Data records:

+-------+

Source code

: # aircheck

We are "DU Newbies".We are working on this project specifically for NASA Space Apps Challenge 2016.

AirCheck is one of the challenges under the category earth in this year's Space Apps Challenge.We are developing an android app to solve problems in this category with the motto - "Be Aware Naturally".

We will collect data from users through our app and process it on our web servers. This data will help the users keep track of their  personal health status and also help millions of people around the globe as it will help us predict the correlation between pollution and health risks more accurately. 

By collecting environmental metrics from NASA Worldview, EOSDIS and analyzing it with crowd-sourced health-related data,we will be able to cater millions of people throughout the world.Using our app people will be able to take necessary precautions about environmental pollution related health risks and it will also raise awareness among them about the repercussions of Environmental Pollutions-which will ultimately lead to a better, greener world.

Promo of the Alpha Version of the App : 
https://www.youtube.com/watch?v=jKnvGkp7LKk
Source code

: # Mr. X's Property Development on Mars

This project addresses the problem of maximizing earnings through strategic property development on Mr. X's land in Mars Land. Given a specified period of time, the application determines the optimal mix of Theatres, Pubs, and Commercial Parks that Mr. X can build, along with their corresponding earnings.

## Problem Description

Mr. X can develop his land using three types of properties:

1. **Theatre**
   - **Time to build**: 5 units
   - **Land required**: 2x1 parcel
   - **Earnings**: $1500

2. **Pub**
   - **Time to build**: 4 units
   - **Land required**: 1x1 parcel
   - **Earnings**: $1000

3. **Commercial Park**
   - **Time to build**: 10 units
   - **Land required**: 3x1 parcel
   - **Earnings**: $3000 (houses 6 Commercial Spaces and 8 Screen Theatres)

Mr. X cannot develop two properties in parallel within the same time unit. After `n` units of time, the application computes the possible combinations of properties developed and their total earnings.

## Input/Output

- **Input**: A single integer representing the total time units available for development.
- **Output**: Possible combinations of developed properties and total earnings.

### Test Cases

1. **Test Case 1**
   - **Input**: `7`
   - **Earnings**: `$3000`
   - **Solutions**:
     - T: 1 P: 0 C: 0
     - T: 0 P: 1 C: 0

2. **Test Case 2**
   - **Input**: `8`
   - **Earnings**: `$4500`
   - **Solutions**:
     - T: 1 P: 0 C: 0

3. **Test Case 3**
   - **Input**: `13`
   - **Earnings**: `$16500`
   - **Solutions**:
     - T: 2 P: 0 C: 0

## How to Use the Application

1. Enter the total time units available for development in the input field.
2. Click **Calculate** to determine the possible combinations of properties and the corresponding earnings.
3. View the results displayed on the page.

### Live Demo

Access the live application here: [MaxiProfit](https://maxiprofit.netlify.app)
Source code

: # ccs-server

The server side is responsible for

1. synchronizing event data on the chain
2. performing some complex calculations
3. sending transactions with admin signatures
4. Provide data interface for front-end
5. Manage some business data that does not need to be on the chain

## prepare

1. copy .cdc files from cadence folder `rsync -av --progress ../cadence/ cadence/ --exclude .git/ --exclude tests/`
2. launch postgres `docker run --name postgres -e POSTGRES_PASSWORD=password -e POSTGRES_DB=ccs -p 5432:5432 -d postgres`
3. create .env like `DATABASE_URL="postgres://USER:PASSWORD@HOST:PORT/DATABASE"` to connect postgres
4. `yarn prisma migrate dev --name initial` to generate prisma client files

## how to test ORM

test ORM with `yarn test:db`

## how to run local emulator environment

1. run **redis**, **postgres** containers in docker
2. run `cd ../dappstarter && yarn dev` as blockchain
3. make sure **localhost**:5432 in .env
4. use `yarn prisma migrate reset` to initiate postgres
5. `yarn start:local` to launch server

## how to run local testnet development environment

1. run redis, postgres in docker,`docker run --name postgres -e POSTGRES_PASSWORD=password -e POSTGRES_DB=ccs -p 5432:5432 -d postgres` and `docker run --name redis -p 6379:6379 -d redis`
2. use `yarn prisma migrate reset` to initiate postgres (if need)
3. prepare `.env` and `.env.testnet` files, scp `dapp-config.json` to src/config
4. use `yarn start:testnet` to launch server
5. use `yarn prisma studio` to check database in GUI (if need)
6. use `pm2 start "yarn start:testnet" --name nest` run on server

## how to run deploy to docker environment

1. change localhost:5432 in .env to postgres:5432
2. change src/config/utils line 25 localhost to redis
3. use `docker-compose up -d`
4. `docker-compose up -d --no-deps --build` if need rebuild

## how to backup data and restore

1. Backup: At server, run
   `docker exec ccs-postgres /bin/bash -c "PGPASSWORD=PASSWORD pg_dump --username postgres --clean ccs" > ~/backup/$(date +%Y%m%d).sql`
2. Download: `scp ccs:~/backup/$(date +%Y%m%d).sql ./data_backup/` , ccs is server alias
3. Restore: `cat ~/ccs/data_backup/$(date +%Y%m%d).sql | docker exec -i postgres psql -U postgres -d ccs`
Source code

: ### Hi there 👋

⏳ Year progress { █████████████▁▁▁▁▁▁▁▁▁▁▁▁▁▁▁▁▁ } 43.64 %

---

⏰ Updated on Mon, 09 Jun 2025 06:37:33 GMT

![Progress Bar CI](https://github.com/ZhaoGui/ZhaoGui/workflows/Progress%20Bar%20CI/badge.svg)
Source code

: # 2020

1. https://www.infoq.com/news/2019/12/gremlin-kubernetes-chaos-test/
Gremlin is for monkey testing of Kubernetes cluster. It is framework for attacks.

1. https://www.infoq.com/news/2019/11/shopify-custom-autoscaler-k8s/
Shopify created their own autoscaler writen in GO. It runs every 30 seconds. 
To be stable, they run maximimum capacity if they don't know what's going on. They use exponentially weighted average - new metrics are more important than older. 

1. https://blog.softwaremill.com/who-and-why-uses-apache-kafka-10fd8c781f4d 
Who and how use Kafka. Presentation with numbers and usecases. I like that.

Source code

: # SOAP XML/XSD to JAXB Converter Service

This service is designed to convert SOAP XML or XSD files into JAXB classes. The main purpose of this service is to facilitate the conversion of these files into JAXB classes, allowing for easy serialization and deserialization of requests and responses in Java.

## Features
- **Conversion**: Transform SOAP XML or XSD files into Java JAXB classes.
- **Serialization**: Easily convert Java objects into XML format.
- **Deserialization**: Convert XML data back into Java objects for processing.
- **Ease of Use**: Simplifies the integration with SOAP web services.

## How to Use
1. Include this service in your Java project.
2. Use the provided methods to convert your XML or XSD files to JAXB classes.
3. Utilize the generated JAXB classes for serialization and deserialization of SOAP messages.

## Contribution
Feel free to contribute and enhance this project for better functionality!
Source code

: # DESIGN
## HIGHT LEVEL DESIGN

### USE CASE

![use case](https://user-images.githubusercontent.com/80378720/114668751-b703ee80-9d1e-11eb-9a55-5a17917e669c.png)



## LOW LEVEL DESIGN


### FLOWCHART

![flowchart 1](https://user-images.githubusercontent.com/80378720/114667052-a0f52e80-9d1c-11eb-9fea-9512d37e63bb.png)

+-------+

Your objective: Reproduce exactly the lines from the beginning of the entries above up to and including the line that contains "- **Earnings**: $3000".

Answer space:
Source code

: # aircheck

We are "DU Newbies".We are working on this project specifically for NASA Space Apps Challenge 2016.

AirCheck is one of the challenges under the category earth in this year's Space Apps Challenge.We are developing an android app to solve problems in this category with the motto - "Be Aware Naturally".

We will collect data from users through our app and process it on our web servers. This data will help the users keep track of their  personal health status and also help millions of people around the globe as it will help us predict the correlation between pollution and health risks more accurately. 

By collecting environmental metrics from NASA Worldview, EOSDIS and analyzing it with crowd-sourced health-related data,we will be able to cater millions of people throughout the world.Using our app people will be able to take necessary precautions about environmental pollution related health risks and it will also raise awareness among them about the repercussions of Environmental Pollutions-which will ultimately lead to a better, greener world.

Promo of the Alpha Version of the App : 
https://www.youtube.com/watch?v=jKnvGkp7LKk
Source code

: # Mr. X's Property Development on Mars

This project addresses the problem of maximizing earnings through strategic property development on Mr. X's land in Mars Land. Given a specified period of time, the application determines the optimal mix of Theatres, Pubs, and Commercial Parks that Mr. X can build, along with their corresponding earnings.

## Problem Description

Mr. X can develop his land using three types of properties:

1. **Theatre**
   - **Time to build**: 5 units
   - **Land required**: 2x1 parcel
   - **Earnings**: $1500

2. **Pub**
   - **Time to build**: 4 units
   - **Land required**: 1x1 parcel
   - **Earnings**: $1000

3. **Commercial Park**
   - **Time to build**: 10 units
   - **Land required**: 3x1 parcel
   - **Earnings**: $3000 (houses 6 Commercial Spaces and 8 Screen Theatres)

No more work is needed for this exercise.